(Stored entries)
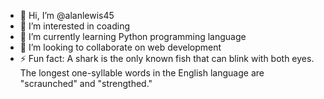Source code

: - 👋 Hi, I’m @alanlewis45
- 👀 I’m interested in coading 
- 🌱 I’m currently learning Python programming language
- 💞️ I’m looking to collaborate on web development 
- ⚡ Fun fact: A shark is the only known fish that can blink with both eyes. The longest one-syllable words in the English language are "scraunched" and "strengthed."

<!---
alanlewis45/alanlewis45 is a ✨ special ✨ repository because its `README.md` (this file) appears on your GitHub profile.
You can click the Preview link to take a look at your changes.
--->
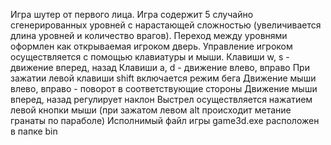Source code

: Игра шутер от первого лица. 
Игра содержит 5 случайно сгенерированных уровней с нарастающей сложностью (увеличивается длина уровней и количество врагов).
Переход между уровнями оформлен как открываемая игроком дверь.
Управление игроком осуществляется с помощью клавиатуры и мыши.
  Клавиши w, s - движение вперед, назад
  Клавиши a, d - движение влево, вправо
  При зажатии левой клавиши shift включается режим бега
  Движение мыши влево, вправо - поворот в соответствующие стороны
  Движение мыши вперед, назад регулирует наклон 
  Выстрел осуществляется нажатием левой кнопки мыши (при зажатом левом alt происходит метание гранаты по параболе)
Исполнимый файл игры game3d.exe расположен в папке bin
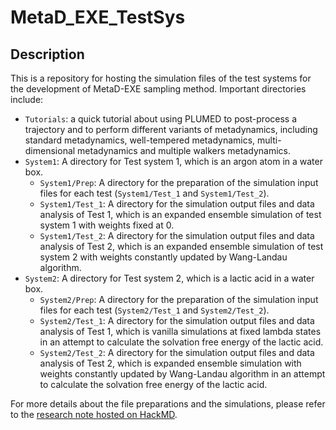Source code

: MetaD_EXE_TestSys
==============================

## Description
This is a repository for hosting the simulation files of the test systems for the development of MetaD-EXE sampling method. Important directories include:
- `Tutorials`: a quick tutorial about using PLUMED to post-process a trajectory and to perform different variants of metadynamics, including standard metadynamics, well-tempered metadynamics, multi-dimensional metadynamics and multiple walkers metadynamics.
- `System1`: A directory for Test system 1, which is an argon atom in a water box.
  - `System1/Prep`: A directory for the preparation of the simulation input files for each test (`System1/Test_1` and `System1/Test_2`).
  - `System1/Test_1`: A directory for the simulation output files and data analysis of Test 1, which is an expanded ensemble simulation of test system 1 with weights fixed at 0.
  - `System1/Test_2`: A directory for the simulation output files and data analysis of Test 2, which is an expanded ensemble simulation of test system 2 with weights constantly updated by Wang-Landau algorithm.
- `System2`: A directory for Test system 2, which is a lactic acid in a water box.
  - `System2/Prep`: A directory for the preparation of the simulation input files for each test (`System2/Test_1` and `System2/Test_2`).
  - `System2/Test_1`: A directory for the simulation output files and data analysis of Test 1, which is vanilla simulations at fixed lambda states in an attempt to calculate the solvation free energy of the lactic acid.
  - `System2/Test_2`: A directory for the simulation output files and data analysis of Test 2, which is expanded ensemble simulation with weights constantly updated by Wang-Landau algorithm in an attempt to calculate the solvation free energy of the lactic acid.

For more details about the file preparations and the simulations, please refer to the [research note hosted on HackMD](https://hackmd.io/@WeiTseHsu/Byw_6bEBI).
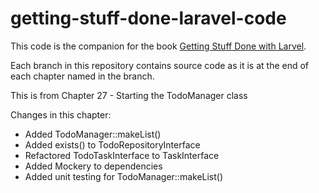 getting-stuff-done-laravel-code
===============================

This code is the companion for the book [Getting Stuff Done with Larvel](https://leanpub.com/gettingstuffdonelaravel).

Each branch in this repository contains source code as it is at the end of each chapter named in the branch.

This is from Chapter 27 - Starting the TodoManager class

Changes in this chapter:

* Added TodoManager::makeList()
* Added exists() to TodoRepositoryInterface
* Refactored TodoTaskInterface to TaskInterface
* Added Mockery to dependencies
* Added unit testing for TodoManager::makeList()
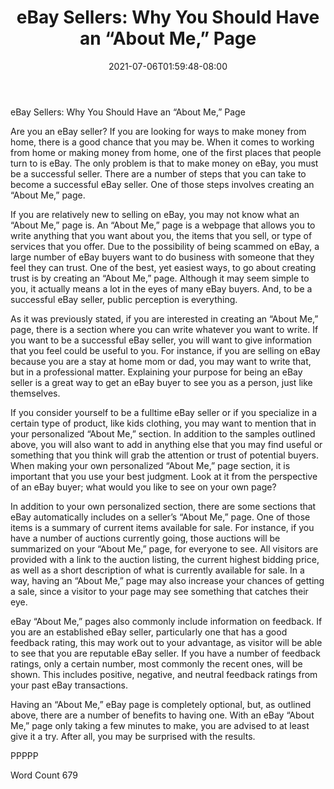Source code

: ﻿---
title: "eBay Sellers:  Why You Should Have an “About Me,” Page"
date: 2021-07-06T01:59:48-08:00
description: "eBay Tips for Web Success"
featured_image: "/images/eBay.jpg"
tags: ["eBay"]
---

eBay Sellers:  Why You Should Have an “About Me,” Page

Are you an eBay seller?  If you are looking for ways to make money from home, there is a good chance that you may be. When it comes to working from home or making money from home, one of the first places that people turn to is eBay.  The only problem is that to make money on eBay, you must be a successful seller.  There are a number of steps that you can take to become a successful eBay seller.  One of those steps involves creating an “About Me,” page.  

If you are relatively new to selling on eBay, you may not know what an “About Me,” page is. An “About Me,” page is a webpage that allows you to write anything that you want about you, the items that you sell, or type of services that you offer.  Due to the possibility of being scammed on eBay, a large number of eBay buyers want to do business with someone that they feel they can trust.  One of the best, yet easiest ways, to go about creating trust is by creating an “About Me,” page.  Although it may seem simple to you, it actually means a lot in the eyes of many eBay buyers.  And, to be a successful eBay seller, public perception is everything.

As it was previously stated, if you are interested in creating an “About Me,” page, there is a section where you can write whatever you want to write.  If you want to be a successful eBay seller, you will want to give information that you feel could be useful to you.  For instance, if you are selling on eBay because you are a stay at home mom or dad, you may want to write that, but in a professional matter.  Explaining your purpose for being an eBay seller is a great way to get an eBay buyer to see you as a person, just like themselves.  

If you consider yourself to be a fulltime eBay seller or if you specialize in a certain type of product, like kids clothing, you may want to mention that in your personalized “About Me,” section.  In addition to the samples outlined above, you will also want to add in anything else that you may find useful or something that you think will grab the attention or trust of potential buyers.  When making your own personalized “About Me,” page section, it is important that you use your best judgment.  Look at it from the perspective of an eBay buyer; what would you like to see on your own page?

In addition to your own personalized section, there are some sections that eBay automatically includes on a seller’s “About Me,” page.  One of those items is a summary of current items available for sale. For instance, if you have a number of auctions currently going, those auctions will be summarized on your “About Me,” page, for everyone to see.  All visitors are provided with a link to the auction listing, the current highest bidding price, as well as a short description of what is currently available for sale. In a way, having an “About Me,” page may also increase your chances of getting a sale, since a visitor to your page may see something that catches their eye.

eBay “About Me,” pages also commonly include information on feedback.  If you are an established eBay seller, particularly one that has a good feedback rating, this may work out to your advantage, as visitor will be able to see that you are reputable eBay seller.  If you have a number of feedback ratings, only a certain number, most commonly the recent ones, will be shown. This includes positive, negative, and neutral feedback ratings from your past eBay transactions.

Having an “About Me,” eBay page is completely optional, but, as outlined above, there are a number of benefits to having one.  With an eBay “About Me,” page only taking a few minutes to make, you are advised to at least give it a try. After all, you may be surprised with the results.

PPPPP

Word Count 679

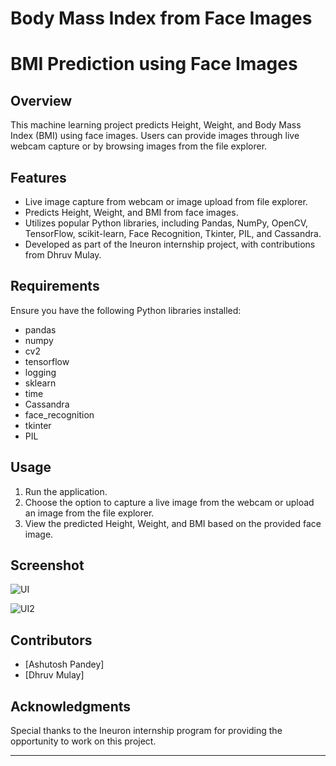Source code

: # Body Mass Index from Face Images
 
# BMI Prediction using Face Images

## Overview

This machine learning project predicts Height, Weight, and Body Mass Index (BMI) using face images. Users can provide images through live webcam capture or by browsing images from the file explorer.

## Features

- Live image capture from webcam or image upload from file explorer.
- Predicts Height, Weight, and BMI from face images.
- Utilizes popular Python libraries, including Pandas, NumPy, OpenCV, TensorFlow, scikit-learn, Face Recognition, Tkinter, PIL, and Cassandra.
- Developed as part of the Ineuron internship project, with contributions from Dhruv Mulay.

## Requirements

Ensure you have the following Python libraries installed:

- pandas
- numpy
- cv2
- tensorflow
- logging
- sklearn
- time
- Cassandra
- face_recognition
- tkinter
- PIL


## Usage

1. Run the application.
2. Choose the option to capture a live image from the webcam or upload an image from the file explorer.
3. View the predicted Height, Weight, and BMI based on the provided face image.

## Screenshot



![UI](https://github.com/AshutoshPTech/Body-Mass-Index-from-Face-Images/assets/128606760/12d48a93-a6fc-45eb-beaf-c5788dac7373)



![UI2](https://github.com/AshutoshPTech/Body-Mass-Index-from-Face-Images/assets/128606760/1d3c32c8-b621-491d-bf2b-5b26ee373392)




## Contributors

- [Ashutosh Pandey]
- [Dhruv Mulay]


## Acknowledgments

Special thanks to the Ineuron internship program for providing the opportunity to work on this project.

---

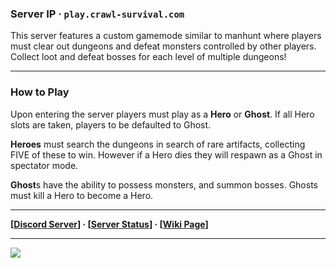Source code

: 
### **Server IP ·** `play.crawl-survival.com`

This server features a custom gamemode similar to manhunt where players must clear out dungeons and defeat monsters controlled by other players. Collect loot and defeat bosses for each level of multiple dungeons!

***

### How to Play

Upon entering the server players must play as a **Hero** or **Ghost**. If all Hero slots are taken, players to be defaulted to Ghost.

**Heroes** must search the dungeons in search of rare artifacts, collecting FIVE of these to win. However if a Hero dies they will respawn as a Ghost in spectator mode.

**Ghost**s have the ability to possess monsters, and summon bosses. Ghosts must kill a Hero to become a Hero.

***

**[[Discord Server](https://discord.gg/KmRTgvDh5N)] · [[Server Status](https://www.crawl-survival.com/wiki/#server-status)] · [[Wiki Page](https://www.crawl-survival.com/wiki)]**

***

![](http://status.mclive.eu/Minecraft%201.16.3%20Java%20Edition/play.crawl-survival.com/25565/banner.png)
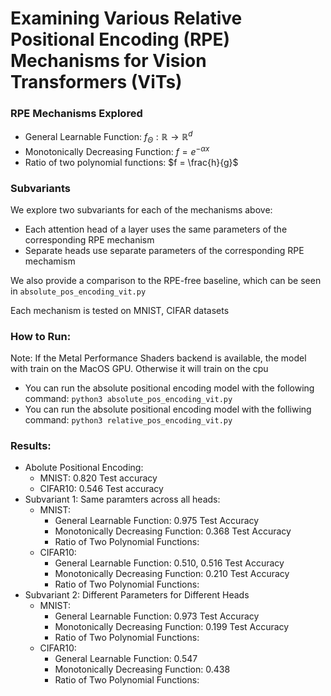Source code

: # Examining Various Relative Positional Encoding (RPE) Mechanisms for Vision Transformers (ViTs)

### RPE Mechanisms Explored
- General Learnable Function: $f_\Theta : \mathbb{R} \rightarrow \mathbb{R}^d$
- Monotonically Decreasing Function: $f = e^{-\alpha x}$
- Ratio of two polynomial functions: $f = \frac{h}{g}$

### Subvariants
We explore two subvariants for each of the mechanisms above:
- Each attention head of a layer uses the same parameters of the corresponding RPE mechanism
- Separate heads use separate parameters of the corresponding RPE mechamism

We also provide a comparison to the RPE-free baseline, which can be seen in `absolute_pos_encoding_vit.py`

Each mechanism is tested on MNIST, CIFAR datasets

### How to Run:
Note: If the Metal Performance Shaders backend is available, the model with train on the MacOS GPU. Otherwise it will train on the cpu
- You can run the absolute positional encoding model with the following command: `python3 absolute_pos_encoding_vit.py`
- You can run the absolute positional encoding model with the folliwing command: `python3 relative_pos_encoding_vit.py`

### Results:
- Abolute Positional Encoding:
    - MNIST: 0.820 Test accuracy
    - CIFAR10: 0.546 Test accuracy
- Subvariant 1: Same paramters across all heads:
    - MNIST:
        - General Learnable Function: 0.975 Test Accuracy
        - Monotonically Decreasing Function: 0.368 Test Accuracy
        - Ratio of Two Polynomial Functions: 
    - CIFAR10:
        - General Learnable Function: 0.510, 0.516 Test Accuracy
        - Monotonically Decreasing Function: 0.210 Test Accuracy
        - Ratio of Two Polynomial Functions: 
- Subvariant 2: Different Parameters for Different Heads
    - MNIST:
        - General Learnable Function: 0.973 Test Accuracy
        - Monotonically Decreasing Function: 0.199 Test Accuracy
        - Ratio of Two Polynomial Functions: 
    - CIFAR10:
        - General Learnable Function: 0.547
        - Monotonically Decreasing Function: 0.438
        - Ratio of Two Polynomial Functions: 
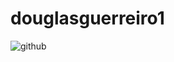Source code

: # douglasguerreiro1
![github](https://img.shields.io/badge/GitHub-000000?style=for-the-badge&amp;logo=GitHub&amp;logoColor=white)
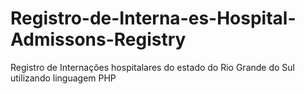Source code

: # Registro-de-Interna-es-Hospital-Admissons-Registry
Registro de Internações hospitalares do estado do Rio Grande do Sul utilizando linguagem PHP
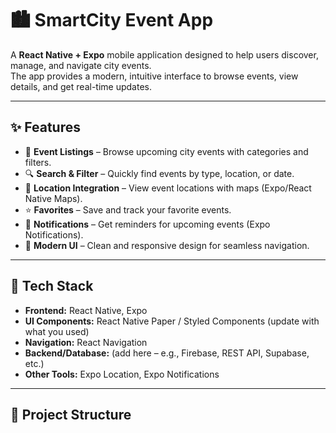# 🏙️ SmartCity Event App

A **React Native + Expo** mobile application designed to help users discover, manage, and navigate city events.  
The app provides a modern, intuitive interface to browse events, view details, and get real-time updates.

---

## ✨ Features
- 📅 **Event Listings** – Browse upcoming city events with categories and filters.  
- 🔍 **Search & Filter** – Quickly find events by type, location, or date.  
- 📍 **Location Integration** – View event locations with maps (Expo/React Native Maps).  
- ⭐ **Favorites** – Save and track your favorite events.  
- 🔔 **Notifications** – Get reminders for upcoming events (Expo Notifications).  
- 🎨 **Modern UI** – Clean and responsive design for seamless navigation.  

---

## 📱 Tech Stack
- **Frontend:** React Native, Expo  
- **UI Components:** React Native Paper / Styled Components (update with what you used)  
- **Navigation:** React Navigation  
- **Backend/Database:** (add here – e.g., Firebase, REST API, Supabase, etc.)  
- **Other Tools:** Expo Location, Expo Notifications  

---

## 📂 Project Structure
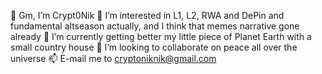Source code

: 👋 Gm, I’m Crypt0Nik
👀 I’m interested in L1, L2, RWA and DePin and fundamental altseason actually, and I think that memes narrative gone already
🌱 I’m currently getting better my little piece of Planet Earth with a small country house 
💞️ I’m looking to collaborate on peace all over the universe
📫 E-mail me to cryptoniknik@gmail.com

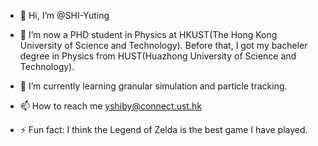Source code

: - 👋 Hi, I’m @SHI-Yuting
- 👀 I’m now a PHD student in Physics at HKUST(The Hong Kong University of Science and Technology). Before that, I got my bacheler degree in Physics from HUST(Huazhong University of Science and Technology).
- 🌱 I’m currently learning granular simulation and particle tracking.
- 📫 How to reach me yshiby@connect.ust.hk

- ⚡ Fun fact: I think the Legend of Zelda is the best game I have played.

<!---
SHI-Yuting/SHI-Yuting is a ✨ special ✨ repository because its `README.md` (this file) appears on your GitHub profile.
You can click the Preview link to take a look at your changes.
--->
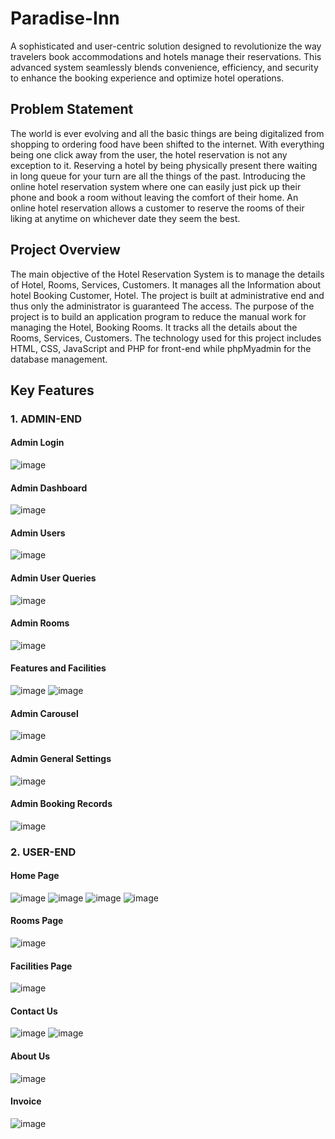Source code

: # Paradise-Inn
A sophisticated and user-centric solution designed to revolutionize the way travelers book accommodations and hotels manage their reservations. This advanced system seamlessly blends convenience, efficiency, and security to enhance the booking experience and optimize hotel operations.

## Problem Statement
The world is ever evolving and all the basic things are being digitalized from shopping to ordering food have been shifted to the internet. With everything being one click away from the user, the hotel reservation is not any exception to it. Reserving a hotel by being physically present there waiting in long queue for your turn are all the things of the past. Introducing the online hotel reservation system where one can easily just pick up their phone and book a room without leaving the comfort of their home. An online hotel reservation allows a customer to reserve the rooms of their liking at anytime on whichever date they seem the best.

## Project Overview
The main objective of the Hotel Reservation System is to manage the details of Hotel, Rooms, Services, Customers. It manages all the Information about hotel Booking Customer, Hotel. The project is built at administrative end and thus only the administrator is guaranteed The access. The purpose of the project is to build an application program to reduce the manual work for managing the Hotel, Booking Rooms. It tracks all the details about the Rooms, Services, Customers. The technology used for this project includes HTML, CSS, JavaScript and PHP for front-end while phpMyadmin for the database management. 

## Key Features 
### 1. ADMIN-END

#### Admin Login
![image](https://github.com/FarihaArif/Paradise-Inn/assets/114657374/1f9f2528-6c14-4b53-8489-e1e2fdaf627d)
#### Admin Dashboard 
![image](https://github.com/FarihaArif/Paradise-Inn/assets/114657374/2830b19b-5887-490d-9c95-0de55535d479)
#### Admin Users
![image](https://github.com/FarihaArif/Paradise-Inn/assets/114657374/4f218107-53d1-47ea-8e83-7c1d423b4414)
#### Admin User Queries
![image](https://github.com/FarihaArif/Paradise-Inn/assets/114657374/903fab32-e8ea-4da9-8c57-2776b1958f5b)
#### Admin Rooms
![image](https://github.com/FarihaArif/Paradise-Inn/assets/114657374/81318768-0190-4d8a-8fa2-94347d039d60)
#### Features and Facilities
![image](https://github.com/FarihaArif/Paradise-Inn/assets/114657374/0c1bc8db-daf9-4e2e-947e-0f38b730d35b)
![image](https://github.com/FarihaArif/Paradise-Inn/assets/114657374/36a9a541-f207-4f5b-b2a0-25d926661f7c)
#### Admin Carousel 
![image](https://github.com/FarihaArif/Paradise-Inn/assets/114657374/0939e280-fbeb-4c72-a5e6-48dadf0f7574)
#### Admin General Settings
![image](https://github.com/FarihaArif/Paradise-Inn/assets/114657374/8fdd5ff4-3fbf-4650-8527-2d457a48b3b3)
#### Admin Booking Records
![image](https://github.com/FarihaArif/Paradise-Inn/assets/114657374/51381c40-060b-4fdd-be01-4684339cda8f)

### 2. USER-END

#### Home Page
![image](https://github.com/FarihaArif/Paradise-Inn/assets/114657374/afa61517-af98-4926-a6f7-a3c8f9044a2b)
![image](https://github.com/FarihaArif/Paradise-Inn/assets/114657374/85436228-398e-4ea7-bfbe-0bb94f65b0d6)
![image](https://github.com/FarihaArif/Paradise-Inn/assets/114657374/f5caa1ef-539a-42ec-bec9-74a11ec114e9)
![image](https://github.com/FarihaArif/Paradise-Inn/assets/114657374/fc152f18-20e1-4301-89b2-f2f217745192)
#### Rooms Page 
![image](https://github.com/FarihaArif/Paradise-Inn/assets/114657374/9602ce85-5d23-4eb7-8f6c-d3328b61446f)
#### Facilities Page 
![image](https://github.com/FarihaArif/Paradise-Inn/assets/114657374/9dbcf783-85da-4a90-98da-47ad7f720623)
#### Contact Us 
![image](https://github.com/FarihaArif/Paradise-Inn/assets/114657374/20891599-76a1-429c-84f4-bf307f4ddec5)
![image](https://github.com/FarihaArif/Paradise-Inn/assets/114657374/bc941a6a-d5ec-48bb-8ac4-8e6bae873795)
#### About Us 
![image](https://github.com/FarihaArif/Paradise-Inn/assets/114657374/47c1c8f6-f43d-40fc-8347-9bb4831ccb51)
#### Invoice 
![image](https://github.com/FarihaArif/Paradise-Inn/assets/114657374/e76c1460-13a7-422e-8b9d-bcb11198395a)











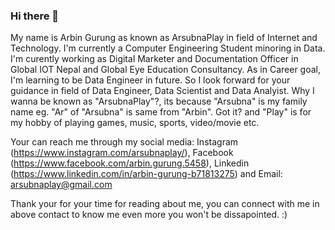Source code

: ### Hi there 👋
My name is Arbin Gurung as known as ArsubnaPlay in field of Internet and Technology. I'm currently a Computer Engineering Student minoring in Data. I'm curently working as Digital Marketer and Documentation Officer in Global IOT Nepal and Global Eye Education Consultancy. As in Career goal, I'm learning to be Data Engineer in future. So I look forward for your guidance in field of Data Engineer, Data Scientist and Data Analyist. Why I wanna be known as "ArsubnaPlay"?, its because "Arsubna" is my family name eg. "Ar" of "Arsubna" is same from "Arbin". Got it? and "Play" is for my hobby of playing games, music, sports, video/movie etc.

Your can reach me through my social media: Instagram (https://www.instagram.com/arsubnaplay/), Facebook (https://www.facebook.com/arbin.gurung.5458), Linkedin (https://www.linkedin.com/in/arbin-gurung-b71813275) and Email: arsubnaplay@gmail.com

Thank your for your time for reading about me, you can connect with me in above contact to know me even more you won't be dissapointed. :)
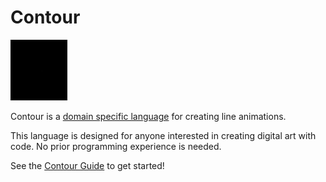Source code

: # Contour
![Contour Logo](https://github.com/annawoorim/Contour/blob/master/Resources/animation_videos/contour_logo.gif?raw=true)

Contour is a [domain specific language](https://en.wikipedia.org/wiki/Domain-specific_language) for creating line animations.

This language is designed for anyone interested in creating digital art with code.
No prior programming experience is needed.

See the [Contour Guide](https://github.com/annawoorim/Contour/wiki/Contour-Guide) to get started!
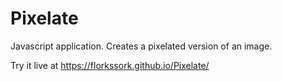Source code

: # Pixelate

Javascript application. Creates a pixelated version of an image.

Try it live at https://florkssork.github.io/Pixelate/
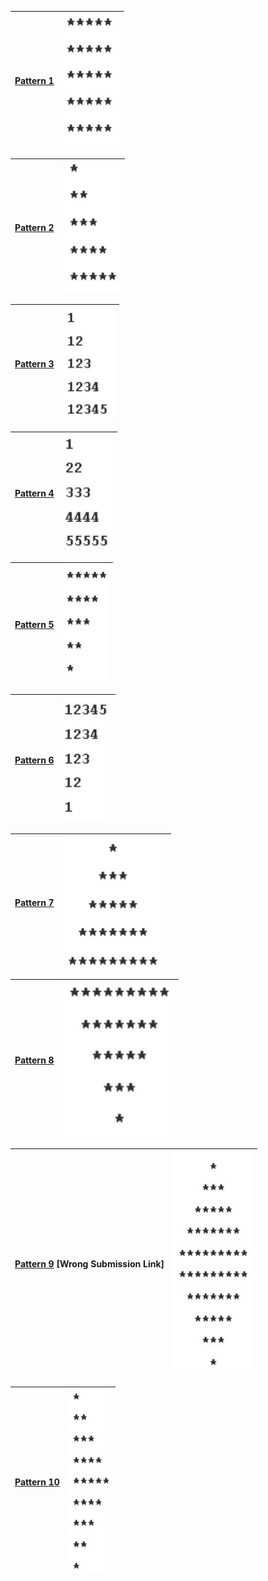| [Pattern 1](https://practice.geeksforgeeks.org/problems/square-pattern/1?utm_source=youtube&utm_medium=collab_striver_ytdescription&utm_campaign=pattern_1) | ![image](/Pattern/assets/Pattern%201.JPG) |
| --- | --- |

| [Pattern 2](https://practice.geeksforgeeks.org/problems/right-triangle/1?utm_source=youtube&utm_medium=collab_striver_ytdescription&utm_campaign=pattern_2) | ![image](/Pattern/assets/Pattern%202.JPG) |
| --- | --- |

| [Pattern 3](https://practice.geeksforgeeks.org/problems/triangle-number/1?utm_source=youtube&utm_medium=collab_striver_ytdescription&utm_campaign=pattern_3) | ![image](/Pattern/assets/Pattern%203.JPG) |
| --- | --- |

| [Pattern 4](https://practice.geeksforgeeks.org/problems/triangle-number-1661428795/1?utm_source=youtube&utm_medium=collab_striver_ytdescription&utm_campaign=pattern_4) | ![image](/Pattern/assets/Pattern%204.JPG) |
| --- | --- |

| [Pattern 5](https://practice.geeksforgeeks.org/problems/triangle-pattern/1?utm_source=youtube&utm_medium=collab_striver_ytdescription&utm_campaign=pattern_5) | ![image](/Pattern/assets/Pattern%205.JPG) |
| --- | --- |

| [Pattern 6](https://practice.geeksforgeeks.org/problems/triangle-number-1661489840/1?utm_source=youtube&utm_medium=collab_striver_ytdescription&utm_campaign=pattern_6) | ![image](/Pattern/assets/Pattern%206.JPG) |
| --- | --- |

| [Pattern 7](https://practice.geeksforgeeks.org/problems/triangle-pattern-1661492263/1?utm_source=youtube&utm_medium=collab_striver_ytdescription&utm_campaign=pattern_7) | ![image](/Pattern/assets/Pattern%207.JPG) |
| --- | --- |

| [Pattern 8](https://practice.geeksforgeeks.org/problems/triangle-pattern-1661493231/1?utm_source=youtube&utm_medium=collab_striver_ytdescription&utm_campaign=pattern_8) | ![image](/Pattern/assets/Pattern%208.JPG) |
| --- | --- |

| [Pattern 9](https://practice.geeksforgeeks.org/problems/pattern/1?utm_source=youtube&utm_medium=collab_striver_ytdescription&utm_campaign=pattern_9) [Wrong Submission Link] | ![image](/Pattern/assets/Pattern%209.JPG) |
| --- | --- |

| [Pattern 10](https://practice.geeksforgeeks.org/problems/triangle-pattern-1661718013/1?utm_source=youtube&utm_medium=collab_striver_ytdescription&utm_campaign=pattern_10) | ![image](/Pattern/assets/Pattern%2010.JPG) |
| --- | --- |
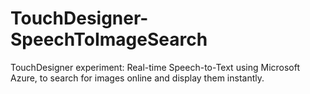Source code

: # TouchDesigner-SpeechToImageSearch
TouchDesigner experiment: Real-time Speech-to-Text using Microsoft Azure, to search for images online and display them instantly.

| WHAT TO WORK ON |
Each line of the data that includes "language" should be copied.

| PROBLEM SOLUTION |
- 🌱 I’m currently learning Python programming language
- ⚡ Fun fact: A shark is the only known fish that can blink with both eyes. The longest one-syllable words in the English language are "scraunched" and "strengthed."
Contour is a [domain specific language](https://en.wikipedia.org/wiki/Domain-specific_language) for creating line animations.
This language is designed for anyone interested in creating digital art with code.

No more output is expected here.